Using the string "Programação" as the key, pull each matching line out of the records below.

====== Material supplied ======

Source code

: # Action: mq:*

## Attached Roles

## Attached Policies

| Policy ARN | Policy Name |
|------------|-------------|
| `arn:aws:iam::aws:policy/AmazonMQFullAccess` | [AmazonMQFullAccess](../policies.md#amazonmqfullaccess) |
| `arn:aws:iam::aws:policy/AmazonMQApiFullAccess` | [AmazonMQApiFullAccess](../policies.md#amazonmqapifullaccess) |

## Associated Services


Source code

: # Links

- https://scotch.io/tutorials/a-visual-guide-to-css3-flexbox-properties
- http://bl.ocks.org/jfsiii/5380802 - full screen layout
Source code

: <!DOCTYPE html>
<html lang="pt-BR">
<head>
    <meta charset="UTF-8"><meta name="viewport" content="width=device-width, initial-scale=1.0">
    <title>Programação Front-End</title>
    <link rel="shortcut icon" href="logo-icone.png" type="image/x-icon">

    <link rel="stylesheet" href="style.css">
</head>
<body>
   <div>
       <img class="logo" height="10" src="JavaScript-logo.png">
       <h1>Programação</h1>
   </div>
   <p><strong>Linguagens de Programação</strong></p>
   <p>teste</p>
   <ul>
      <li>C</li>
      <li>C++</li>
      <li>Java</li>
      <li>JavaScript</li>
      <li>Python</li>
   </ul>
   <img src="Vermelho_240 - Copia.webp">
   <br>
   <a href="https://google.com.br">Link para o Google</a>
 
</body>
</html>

======

-- Solution to this task --
    <title>Programação Front-End</title>
       <h1>Programação</h1>
   <p><strong>Linguagens de Programação</strong></p>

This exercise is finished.